» WORK REQUEST
Make an exact copy of all the records.

─── DATA IN THIS EXERCISE

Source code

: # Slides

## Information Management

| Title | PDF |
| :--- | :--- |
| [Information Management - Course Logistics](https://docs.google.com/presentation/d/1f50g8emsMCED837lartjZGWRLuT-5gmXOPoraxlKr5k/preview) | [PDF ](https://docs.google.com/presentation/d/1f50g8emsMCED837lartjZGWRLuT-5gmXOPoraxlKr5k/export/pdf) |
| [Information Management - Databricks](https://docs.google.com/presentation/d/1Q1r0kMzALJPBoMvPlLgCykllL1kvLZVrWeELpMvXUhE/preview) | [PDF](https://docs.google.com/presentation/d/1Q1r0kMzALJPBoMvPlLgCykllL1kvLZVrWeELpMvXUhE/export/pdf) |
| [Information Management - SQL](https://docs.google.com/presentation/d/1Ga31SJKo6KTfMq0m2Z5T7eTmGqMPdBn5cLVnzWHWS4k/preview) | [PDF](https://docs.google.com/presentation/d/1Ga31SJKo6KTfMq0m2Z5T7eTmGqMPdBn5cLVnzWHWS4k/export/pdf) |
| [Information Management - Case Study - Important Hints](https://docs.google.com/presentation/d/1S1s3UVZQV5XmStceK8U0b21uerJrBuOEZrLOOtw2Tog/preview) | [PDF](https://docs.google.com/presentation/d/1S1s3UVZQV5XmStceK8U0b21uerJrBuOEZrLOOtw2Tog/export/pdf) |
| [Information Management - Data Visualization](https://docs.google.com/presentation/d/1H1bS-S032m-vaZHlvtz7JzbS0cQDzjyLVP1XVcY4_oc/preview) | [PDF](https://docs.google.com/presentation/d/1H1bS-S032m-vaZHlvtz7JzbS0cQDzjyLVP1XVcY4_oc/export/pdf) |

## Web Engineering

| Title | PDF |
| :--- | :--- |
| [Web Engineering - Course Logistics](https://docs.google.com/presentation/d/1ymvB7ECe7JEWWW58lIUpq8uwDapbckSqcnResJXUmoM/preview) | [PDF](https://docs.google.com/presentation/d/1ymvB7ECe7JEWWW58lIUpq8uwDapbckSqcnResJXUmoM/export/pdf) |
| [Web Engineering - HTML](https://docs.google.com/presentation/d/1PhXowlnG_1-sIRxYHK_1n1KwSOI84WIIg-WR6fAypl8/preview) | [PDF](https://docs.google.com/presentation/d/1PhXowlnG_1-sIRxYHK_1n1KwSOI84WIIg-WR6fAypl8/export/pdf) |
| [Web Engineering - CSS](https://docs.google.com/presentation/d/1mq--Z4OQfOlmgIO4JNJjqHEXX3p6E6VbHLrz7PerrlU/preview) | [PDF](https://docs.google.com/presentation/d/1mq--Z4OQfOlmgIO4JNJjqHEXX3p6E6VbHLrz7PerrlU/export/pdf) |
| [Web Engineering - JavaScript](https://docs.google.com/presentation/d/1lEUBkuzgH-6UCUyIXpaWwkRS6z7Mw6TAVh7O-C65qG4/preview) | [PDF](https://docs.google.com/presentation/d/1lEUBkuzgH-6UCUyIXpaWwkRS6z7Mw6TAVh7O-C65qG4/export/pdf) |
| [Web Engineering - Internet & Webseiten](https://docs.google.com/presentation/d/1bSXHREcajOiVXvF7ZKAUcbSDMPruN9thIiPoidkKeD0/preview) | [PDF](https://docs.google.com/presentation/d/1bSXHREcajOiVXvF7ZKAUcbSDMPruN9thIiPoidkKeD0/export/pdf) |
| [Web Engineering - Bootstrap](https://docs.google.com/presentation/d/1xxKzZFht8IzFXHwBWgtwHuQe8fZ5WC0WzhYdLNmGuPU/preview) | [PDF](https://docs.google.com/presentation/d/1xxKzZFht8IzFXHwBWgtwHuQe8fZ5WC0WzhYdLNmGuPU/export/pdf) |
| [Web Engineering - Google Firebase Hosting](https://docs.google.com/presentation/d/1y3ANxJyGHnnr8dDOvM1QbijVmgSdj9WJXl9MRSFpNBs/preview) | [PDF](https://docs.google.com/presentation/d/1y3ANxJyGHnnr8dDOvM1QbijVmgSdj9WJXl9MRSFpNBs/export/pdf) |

──────

» ANSWER BELOW
Source code

: # Slides

## Information Management

| Title | PDF |
| :--- | :--- |
| [Information Management - Course Logistics](https://docs.google.com/presentation/d/1f50g8emsMCED837lartjZGWRLuT-5gmXOPoraxlKr5k/preview) | [PDF ](https://docs.google.com/presentation/d/1f50g8emsMCED837lartjZGWRLuT-5gmXOPoraxlKr5k/export/pdf) |
| [Information Management - Databricks](https://docs.google.com/presentation/d/1Q1r0kMzALJPBoMvPlLgCykllL1kvLZVrWeELpMvXUhE/preview) | [PDF](https://docs.google.com/presentation/d/1Q1r0kMzALJPBoMvPlLgCykllL1kvLZVrWeELpMvXUhE/export/pdf) |
| [Information Management - SQL](https://docs.google.com/presentation/d/1Ga31SJKo6KTfMq0m2Z5T7eTmGqMPdBn5cLVnzWHWS4k/preview) | [PDF](https://docs.google.com/presentation/d/1Ga31SJKo6KTfMq0m2Z5T7eTmGqMPdBn5cLVnzWHWS4k/export/pdf) |
| [Information Management - Case Study - Important Hints](https://docs.google.com/presentation/d/1S1s3UVZQV5XmStceK8U0b21uerJrBuOEZrLOOtw2Tog/preview) | [PDF](https://docs.google.com/presentation/d/1S1s3UVZQV5XmStceK8U0b21uerJrBuOEZrLOOtw2Tog/export/pdf) |
| [Information Management - Data Visualization](https://docs.google.com/presentation/d/1H1bS-S032m-vaZHlvtz7JzbS0cQDzjyLVP1XVcY4_oc/preview) | [PDF](https://docs.google.com/presentation/d/1H1bS-S032m-vaZHlvtz7JzbS0cQDzjyLVP1XVcY4_oc/export/pdf) |

## Web Engineering

| Title | PDF |
| :--- | :--- |
| [Web Engineering - Course Logistics](https://docs.google.com/presentation/d/1ymvB7ECe7JEWWW58lIUpq8uwDapbckSqcnResJXUmoM/preview) | [PDF](https://docs.google.com/presentation/d/1ymvB7ECe7JEWWW58lIUpq8uwDapbckSqcnResJXUmoM/export/pdf) |
| [Web Engineering - HTML](https://docs.google.com/presentation/d/1PhXowlnG_1-sIRxYHK_1n1KwSOI84WIIg-WR6fAypl8/preview) | [PDF](https://docs.google.com/presentation/d/1PhXowlnG_1-sIRxYHK_1n1KwSOI84WIIg-WR6fAypl8/export/pdf) |
| [Web Engineering - CSS](https://docs.google.com/presentation/d/1mq--Z4OQfOlmgIO4JNJjqHEXX3p6E6VbHLrz7PerrlU/preview) | [PDF](https://docs.google.com/presentation/d/1mq--Z4OQfOlmgIO4JNJjqHEXX3p6E6VbHLrz7PerrlU/export/pdf) |
| [Web Engineering - JavaScript](https://docs.google.com/presentation/d/1lEUBkuzgH-6UCUyIXpaWwkRS6z7Mw6TAVh7O-C65qG4/preview) | [PDF](https://docs.google.com/presentation/d/1lEUBkuzgH-6UCUyIXpaWwkRS6z7Mw6TAVh7O-C65qG4/export/pdf) |
| [Web Engineering - Internet & Webseiten](https://docs.google.com/presentation/d/1bSXHREcajOiVXvF7ZKAUcbSDMPruN9thIiPoidkKeD0/preview) | [PDF](https://docs.google.com/presentation/d/1bSXHREcajOiVXvF7ZKAUcbSDMPruN9thIiPoidkKeD0/export/pdf) |
| [Web Engineering - Bootstrap](https://docs.google.com/presentation/d/1xxKzZFht8IzFXHwBWgtwHuQe8fZ5WC0WzhYdLNmGuPU/preview) | [PDF](https://docs.google.com/presentation/d/1xxKzZFht8IzFXHwBWgtwHuQe8fZ5WC0WzhYdLNmGuPU/export/pdf) |
| [Web Engineering - Google Firebase Hosting](https://docs.google.com/presentation/d/1y3ANxJyGHnnr8dDOvM1QbijVmgSdj9WJXl9MRSFpNBs/preview) | [PDF](https://docs.google.com/presentation/d/1y3ANxJyGHnnr8dDOvM1QbijVmgSdj9WJXl9MRSFpNBs/export/pdf) |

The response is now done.